◆ Data entries:
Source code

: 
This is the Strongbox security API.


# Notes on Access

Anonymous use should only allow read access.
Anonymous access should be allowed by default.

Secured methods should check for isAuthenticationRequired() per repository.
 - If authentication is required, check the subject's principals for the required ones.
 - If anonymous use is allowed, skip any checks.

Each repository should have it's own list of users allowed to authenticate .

◆ EXERCISE BRIEF: Output the records verbatim, from the first line to the last.

◆ TASK RESPONSE:
Source code

: 
This is the Strongbox security API.


# Notes on Access

Anonymous use should only allow read access.
Anonymous access should be allowed by default.

Secured methods should check for isAuthenticationRequired() per repository.
 - If authentication is required, check the subject's principals for the required ones.
 - If anonymous use is allowed, skip any checks.

Each repository should have it's own list of users allowed to authenticate .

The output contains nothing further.